篠田ってば、今でも永井さんが苦手なのだろうか。
まあもともと馬の合うような感じにはとても見えなかったしな。女子ってめんどくさい。
永井さんはムスッとした顔をして黙っている。
徹くんが歩き出した。
「俺はついてく」
篠田と徹くんだけでは心配だ。
僕はチラッと永井さんの様子をうかがうと、彼女と目が合った。また、はぁとため息をつかれる。
仕方ないな、とでも言うように。
そして彼女は徹くんに向かっていくように歩き出した。僕も慌てて、そのあとをついていく。
***
ホーム行きの階段をあがってすぐのところにある乗車目標位置に、篠田が立っていた。

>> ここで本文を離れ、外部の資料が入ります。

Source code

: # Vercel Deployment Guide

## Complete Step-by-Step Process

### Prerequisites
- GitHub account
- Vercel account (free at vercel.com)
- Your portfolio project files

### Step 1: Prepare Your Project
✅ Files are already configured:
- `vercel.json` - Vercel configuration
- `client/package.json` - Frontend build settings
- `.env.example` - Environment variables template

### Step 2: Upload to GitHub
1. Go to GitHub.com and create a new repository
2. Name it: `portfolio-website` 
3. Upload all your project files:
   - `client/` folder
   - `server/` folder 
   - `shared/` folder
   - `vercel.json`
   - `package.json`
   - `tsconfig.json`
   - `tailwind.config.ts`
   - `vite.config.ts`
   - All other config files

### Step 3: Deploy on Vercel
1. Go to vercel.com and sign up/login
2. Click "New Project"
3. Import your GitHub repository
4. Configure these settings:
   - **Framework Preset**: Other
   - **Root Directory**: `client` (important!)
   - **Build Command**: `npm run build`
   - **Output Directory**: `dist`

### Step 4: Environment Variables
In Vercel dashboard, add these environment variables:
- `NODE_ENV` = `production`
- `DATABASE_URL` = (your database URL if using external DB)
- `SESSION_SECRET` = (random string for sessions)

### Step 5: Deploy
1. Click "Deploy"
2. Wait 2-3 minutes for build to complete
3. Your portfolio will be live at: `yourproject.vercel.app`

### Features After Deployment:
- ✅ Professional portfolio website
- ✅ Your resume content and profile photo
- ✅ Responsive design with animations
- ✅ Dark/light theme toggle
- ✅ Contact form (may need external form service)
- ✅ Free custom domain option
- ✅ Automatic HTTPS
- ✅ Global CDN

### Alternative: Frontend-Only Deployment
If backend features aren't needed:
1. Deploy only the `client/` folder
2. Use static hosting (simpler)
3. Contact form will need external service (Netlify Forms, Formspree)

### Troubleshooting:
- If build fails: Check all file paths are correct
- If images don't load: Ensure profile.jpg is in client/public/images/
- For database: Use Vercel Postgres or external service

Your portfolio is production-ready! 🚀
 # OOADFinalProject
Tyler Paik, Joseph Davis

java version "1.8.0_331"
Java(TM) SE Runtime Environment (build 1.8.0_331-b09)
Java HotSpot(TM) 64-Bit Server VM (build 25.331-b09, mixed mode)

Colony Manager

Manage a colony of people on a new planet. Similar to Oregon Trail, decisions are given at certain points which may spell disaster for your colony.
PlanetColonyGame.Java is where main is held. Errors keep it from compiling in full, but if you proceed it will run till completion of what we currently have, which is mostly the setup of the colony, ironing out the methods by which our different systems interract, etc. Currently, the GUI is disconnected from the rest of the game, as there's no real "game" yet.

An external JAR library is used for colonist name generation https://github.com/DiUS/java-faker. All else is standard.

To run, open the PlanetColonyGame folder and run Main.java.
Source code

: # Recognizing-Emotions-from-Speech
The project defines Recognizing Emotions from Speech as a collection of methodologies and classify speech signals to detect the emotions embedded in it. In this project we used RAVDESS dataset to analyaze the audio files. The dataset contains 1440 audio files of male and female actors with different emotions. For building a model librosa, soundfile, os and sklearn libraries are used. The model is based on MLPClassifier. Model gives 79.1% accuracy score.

徹くん、永井さん、僕と続いてやってくると、彼女はすぐに気づいて、「あっち」と小声で言った。
篠田の視線の先を見ると、僕らがいる位置と、3つほど離れた目標位置に、たしかに海さんがいた。スマホを耳にあてて、どうやら誰かと電話中らしい。
誰に電話をしているんだろう。
やがて、ホームに間もなく電車が来るというアナウンスが流れる。ホームに走りこんできた電車は、乗車目標位置にぴったりと停まると、ゆっくりとそのドアを開いた。
海さんはスマホを耳から話して電話を切ると、そのまま電車に乗り込んだ。それを確認した僕らも、一緒になって電車に乗る。
電車に入った海さんは空いている座席に腰かけて、男子みたいに足を開きながらじっとしていた。彼女と少しの距離があるため、その表情はうかがいしれない。
ちなみに僕らは座席には座らずに、つり革につかまって立っていた。
「雪くんの身長でも、つり革に届くんだぁ」
「余計なお世話だよ」
かかとをちょっと浮かせていることは、誰にも言わないでおこう。
「ほんとに尾行する気あるのかしら」
「何が?」
永井さんはムスッと不機嫌な顔をなおも崩さずに、黙って顎をしゃくった。そちらを見ると、なんと篠田がつり革につかまって、立ったまま頭をかくかくさせていたのだ。目をつぶって。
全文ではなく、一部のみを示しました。